> [Work instructions]: Beneath this task is a listing. State how many of its lines include the string "that", giving nothing but the number.

> [Task data]:
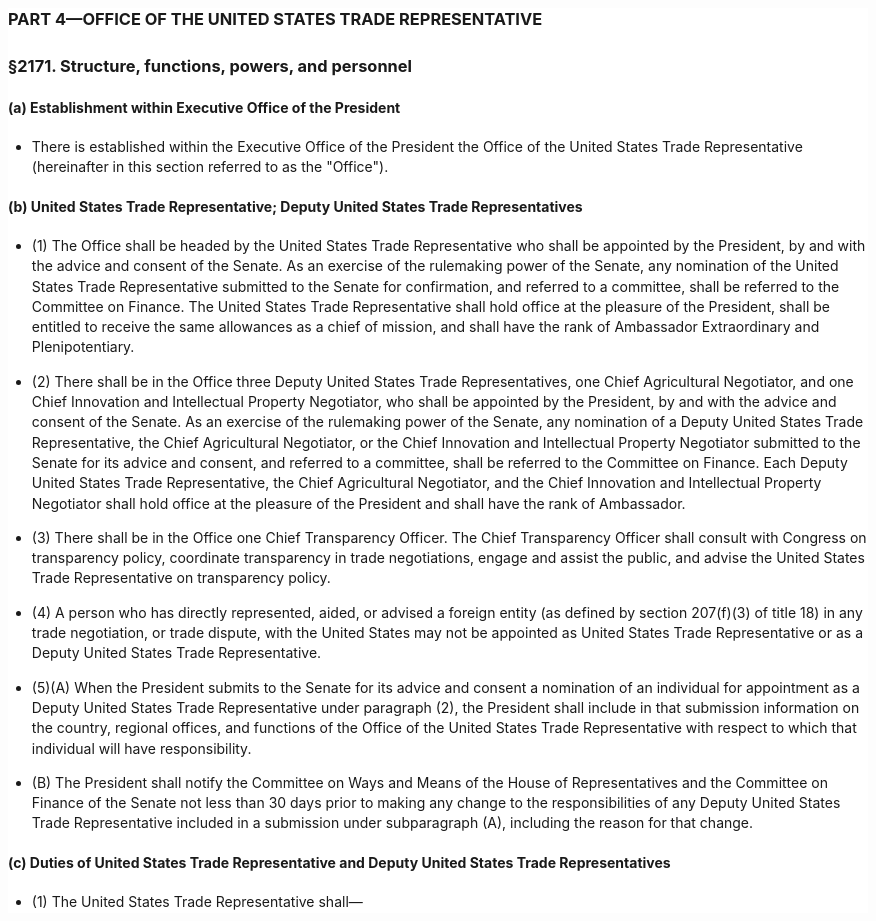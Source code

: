 ### PART 4—OFFICE OF THE UNITED STATES TRADE REPRESENTATIVE

### §2171. Structure, functions, powers, and personnel
#### (a) Establishment within Executive Office of the President
* There is established within the Executive Office of the President the Office of the United States Trade Representative (hereinafter in this section referred to as the "Office").

#### (b) United States Trade Representative; Deputy United States Trade Representatives
* (1) The Office shall be headed by the United States Trade Representative who shall be appointed by the President, by and with the advice and consent of the Senate. As an exercise of the rulemaking power of the Senate, any nomination of the United States Trade Representative submitted to the Senate for confirmation, and referred to a committee, shall be referred to the Committee on Finance. The United States Trade Representative shall hold office at the pleasure of the President, shall be entitled to receive the same allowances as a chief of mission, and shall have the rank of Ambassador Extraordinary and Plenipotentiary.

* (2) There shall be in the Office three Deputy United States Trade Representatives, one Chief Agricultural Negotiator, and one Chief Innovation and Intellectual Property Negotiator, who shall be appointed by the President, by and with the advice and consent of the Senate. As an exercise of the rulemaking power of the Senate, any nomination of a Deputy United States Trade Representative, the Chief Agricultural Negotiator, or the Chief Innovation and Intellectual Property Negotiator submitted to the Senate for its advice and consent, and referred to a committee, shall be referred to the Committee on Finance. Each Deputy United States Trade Representative, the Chief Agricultural Negotiator, and the Chief Innovation and Intellectual Property Negotiator shall hold office at the pleasure of the President and shall have the rank of Ambassador.

* (3) There shall be in the Office one Chief Transparency Officer. The Chief Transparency Officer shall consult with Congress on transparency policy, coordinate transparency in trade negotiations, engage and assist the public, and advise the United States Trade Representative on transparency policy.

* (4) A person who has directly represented, aided, or advised a foreign entity (as defined by section 207(f)(3) of title 18) in any trade negotiation, or trade dispute, with the United States may not be appointed as United States Trade Representative or as a Deputy United States Trade Representative.

* (5)(A) When the President submits to the Senate for its advice and consent a nomination of an individual for appointment as a Deputy United States Trade Representative under paragraph (2), the President shall include in that submission information on the country, regional offices, and functions of the Office of the United States Trade Representative with respect to which that individual will have responsibility.

* (B) The President shall notify the Committee on Ways and Means of the House of Representatives and the Committee on Finance of the Senate not less than 30 days prior to making any change to the responsibilities of any Deputy United States Trade Representative included in a submission under subparagraph (A), including the reason for that change.

#### (c) Duties of United States Trade Representative and Deputy United States Trade Representatives
* (1) The United States Trade Representative shall—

> [Response to this task]: 2